**ACTIVITY**:
Scan the entries below and extract each line with the word "subsection" in it.

**LISTED ENTRIES**:
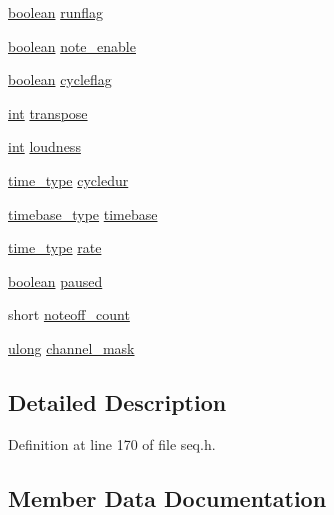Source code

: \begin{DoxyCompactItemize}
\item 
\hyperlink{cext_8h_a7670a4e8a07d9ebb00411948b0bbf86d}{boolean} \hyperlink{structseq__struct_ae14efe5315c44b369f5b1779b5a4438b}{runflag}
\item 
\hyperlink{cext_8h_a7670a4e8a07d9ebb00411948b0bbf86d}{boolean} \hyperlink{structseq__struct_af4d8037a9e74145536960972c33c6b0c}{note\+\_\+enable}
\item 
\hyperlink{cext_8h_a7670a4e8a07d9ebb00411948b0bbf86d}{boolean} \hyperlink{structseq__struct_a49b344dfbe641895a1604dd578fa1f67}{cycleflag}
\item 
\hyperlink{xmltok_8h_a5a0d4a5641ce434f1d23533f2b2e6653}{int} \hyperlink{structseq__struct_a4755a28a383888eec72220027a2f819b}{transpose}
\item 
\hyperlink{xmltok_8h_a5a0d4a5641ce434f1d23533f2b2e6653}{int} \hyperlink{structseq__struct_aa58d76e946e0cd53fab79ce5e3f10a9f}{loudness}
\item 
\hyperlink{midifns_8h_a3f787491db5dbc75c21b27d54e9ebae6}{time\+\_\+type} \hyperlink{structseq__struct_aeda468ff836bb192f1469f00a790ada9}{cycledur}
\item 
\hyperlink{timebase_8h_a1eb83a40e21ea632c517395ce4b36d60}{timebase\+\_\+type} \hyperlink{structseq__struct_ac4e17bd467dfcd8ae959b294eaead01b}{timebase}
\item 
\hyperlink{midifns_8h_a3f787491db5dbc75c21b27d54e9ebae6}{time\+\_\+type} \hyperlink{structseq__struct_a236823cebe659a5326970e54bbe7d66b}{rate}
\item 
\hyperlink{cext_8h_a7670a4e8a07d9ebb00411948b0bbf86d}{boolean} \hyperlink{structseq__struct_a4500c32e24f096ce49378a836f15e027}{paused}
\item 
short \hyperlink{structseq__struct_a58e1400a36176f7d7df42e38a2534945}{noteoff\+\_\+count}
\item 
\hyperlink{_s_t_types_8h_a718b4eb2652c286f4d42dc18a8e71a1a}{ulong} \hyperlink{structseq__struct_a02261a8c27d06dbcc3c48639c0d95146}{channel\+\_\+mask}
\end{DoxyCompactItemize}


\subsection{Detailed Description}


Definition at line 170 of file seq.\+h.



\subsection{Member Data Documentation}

...

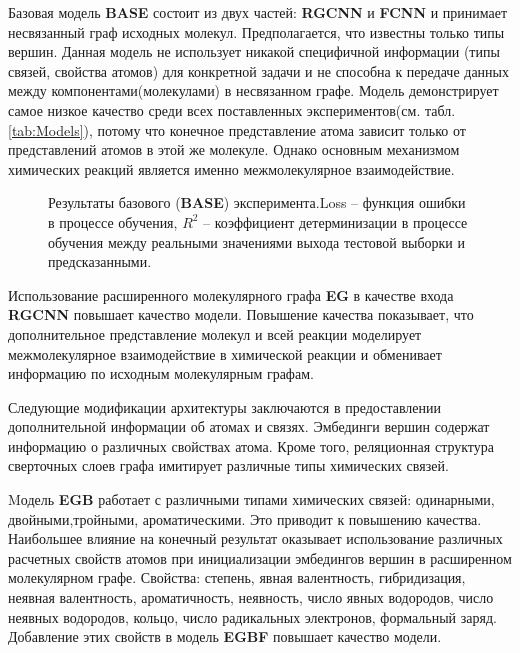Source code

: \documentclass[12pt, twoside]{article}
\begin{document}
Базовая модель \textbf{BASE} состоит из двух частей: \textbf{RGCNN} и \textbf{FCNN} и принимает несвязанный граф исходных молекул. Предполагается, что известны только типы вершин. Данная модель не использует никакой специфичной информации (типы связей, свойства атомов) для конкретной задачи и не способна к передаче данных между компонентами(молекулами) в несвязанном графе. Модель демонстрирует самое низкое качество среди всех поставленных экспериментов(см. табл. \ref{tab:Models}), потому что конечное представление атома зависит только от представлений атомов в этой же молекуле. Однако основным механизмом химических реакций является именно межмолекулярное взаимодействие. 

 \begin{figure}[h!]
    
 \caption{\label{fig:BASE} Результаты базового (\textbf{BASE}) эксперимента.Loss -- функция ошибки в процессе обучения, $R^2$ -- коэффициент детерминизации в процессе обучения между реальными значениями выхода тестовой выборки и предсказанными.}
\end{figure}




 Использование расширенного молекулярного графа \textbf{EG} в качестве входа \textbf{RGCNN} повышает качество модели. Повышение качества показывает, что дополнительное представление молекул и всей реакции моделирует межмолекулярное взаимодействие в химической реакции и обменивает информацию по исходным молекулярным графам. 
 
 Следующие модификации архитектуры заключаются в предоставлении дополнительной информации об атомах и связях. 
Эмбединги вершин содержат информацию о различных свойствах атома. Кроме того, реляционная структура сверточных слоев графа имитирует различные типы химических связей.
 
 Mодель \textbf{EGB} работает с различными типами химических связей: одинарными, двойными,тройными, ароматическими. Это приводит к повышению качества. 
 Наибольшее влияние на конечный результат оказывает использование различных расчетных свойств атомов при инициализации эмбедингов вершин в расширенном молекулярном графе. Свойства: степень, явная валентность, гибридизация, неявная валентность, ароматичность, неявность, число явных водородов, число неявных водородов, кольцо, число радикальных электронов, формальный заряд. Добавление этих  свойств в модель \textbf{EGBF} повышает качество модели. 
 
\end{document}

**WORKED SOLUTION**:
\subsection{Detailed Description}
\subsection{Member Data Documentation}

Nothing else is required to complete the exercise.